[ACTIVITY]:
Exactly and only the lines from the one with "the new packages officially." through the last line of the records need to be set down; please skip the pictures.

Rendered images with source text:
* * * *

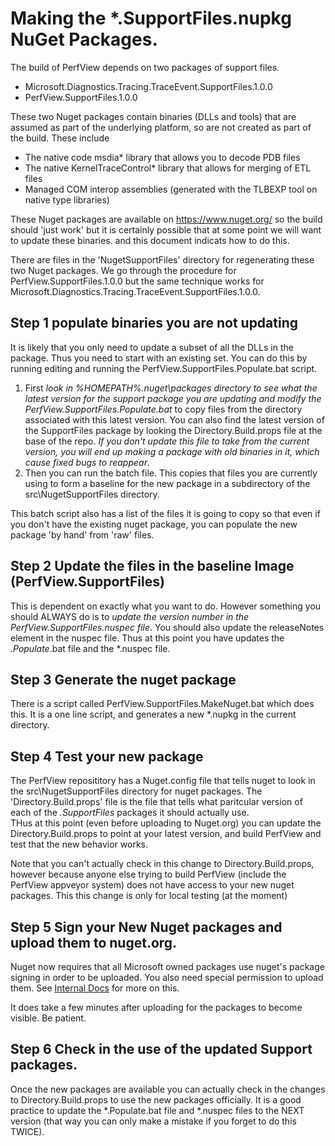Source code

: # Making the *.SupportFiles.nupkg NuGet Packages.

The build of PerfView depends on two packages of support files.  

 * Microsoft.Diagnostics.Tracing.TraceEvent.SupportFiles.1.0.0
 * PerfView.SupportFiles.1.0.0


These two Nuget packages contain binaries (DLLs and tools) that are assumed as 
part of the underlying platform, so are not created as part of the build.  These
include 

 * The native code msdia* library that allows you to decode PDB files
 * The native KernelTraceControl* library that allows for merging of ETL files
 * Managed COM interop assemblies (generated with the TLBEXP tool on native type libraries)


These Nuget packages are available on https://www.nuget.org/ so the build should 'just work'
but it is certainly possible that at some point we will want to update these binaries. 
and this document indicats how to do this.  

There are files in the 'NugetSupportFiles' directory for regenerating these two Nuget packages.
We go through the procedure for PerfView.SupportFiles.1.0.0 but the same technique works for
Microsoft.Diagnostics.Tracing.TraceEvent.SupportFiles.1.0.0.


## Step 1 populate binaries you are not updating

It is likely that you only need to update a subset of all the DLLs in the package.  Thus you
need to start with an existing set.  You can do this by running editing and running the 
PerfView.SupportFiles.Populate.bat script.  

1.  First *look in %HOMEPATH%\.nuget\packages directory to see what the latest version for 
    the support package you are updating and modify 
    the PerfView.SupportFiles.Populate.bat* to copy files from the directory associated
    with this latest version.   You can also find the latest
    version of the SupportFiles package by looking the Directory.Build.props file at the 
    base of the repo.   *If you don't update this
    file to take from the current version, you will end up making a package with old 
    binaries in it, which cause fixed bugs to reappear*.  
2.  Then you can run the batch file.   This copies that files you are currently using
    to form a baseline for the new package in a subdirectory of the src\NugetSupportFiles
	directory.  

This batch script also has a list of the files it is going to copy so that even if you don't
have the existing nuget package, you can populate the new package 'by hand' from 'raw' files.

## Step 2 Update the files in the baseline Image (PerfView.SupportFiles)

This is dependent on exactly what you want to do. However something you should ALWAYS do
is to *update the version number in the PerfView.SupportFiles.nuspec file*.  You should also
update the releaseNotes element in the nuspec file.   Thus at this
point you have updates the *.Populate*.bat file and the *.nuspec file. 

## Step 3 Generate the nuget package

There is a script called PerfView.SupportFiles.MakeNuget.bat which does this.  It is a one line
script, and generates a new *.nupkg in the current directory.  

## Step 4 Test your new package

The PerfView reposititory has a Nuget.config file that tells nuget to look in the src\NugetSupportFiles
directory for nuget packages.   The 'Directory.Build.props' file is the file that tells
what paritcular version of each of the *.SupportFiles* packages it should actually use.  
THus at this point (even before uploading to Nuget.org) you can update the Directory.Build.props to
point at your latest version, and build PerfView and test that the new behavior works.  

Note that you can't actually check in this change to Directory.Build.props, however because 
anyone else trying to build PerfView (include the PerfView appveyor system) does not have access
to your new nuget packages.    This this change is only for local testing (at the moment)

## Step 5 Sign your New Nuget packages and upload them to nuget.org.

Nuget now requires that all Microsoft owned packages use nuget's package signing in order
to be uploaded.  You also need special permission to upload them.   See 
[Internal Docs](https://devdiv.visualstudio.com/DevDiv/_git/perfview?_a=preview&path=%2Fdocumentation%2Finternal%2FinternalDocs.md&version=GBmaster) for more on this.   

It does take a few minutes after uploading for the packages to become visible.   Be patient.  

## Step 6 Check in the use of the updated Support packages.

Once the new packages are available you can actually check in the changes to Directory.Build.props to use
the new packages officially.   It is a good practice to update the *.Populate.bat file and *.nuspec 
files to the NEXT version (that way you can only make a mistake if you forget to do this TWICE).  
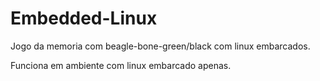 # Embedded-Linux
Jogo da memoria com beagle-bone-green/black com linux embarcados.

Funciona em ambiente com linux embarcado apenas.
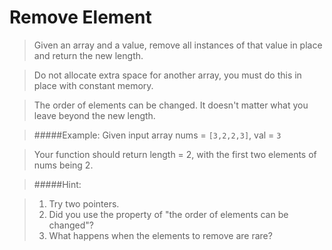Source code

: Remove Element
==============

>Given an array and a value, remove all instances of that value in place and 
>return the new length.

>Do not allocate extra space for another array, you must do this in place 
>with constant memory.

>The order of elements can be changed. It doesn't matter what you leave 
>beyond the new length.

>#####Example:
>Given input array nums = `[3,2,2,3]`, val = `3`

>Your function should return length = 2, with the first two elements of nums 
>being 2.

>#####Hint:

>1. Try two pointers.
>2. Did you use the property of "the order of elements can be changed"?
>3. What happens when the elements to remove are rare?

* * * *

[TASK SOLUTION]:
the new packages officially.   It is a good practice to update the *.Populate.bat file and *.nuspec 
files to the NEXT version (that way you can only make a mistake if you forget to do this TWICE).  
 # Embedded-Linux
Jogo da memoria com beagle-bone-green/black com linux embarcados.

Funciona em ambiente com linux embarcado apenas.
Source code

: Remove Element
==============

>Given an array and a value, remove all instances of that value in place and 
>return the new length.

>Do not allocate extra space for another array, you must do this in place 
>with constant memory.

>The order of elements can be changed. It doesn't matter what you leave 
>beyond the new length.

>#####Example:
>Given input array nums = `[3,2,2,3]`, val = `3`

>Your function should return length = 2, with the first two elements of nums 
>being 2.

>#####Hint:

>1. Try two pointers.
>2. Did you use the property of "the order of elements can be changed"?
>3. What happens when the elements to remove are rare?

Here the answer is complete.